══ DATA SHOWN
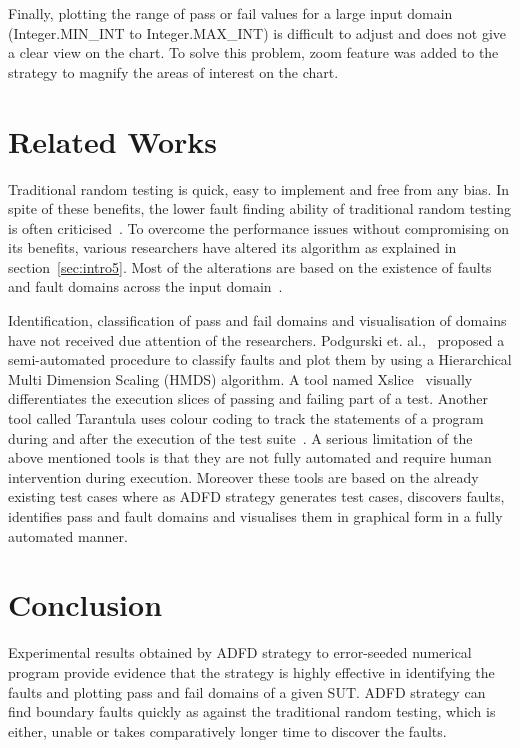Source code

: Finally, plotting the range of pass or fail values for a large input domain (Integer.MIN\_INT to Integer.MAX\_INT) is difficult to adjust and does not give a clear view on the chart. To solve this problem, zoom feature was added to the strategy to magnify the areas of interest on the chart.



\section{Related Works} \label{sec:relatedWork}
Traditional random testing is quick, easy to implement and free from any bias. In spite of these benefits, the lower fault finding ability of traditional random testing is often criticised~\cite{Myers2011, Offutt1996}. To overcome the performance issues without compromising on its benefits, various researchers have altered its algorithm as explained in section~\ref{sec:intro5}. Most of the alterations are based on the existence of faults and fault domains across the input domain~\cite{Chan1996}. 

Identification, classification of pass and fail domains and visualisation of domains have not received due attention of the researchers. Podgurski et. al.,~\cite{Podgurski2003} proposed a semi-automated procedure to classify faults and plot them by using a Hierarchical Multi Dimension Scaling (HMDS) algorithm. A tool named Xslice~\cite{agrawal1995fault} visually differentiates the execution slices of passing and failing part of a test. Another tool called Tarantula uses colour coding to track the statements of a program during and after the execution of the test suite~\cite{Jones2002}. A serious limitation of the above mentioned tools is that they are not fully automated and require human intervention during execution. Moreover these tools are based on the already existing test cases where as ADFD strategy generates test cases, discovers faults, identifies pass and fault domains and visualises them in graphical form in a fully automated manner. 


\section{Conclusion} \label{sec:conclusion}
Experimental results obtained by ADFD strategy to error-seeded numerical program provide evidence that the strategy is highly effective in identifying the faults and plotting pass and fail domains of a given SUT. ADFD strategy can find boundary faults quickly as against the traditional random testing, which is either, unable or takes comparatively longer time to discover the faults.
════
* ACTIVITY
Print the records above word for word, omitting any picture they contain.

* WRITTEN RESPONSE
Source code

: Finally, plotting the range of pass or fail values for a large input domain (Integer.MIN\_INT to Integer.MAX\_INT) is difficult to adjust and does not give a clear view on the chart. To solve this problem, zoom feature was added to the strategy to magnify the areas of interest on the chart.



\section{Related Works} \label{sec:relatedWork}
Traditional random testing is quick, easy to implement and free from any bias. In spite of these benefits, the lower fault finding ability of traditional random testing is often criticised~\cite{Myers2011, Offutt1996}. To overcome the performance issues without compromising on its benefits, various researchers have altered its algorithm as explained in section~\ref{sec:intro5}. Most of the alterations are based on the existence of faults and fault domains across the input domain~\cite{Chan1996}. 

Identification, classification of pass and fail domains and visualisation of domains have not received due attention of the researchers. Podgurski et. al.,~\cite{Podgurski2003} proposed a semi-automated procedure to classify faults and plot them by using a Hierarchical Multi Dimension Scaling (HMDS) algorithm. A tool named Xslice~\cite{agrawal1995fault} visually differentiates the execution slices of passing and failing part of a test. Another tool called Tarantula uses colour coding to track the statements of a program during and after the execution of the test suite~\cite{Jones2002}. A serious limitation of the above mentioned tools is that they are not fully automated and require human intervention during execution. Moreover these tools are based on the already existing test cases where as ADFD strategy generates test cases, discovers faults, identifies pass and fault domains and visualises them in graphical form in a fully automated manner. 


\section{Conclusion} \label{sec:conclusion}
Experimental results obtained by ADFD strategy to error-seeded numerical program provide evidence that the strategy is highly effective in identifying the faults and plotting pass and fail domains of a given SUT. ADFD strategy can find boundary faults quickly as against the traditional random testing, which is either, unable or takes comparatively longer time to discover the faults.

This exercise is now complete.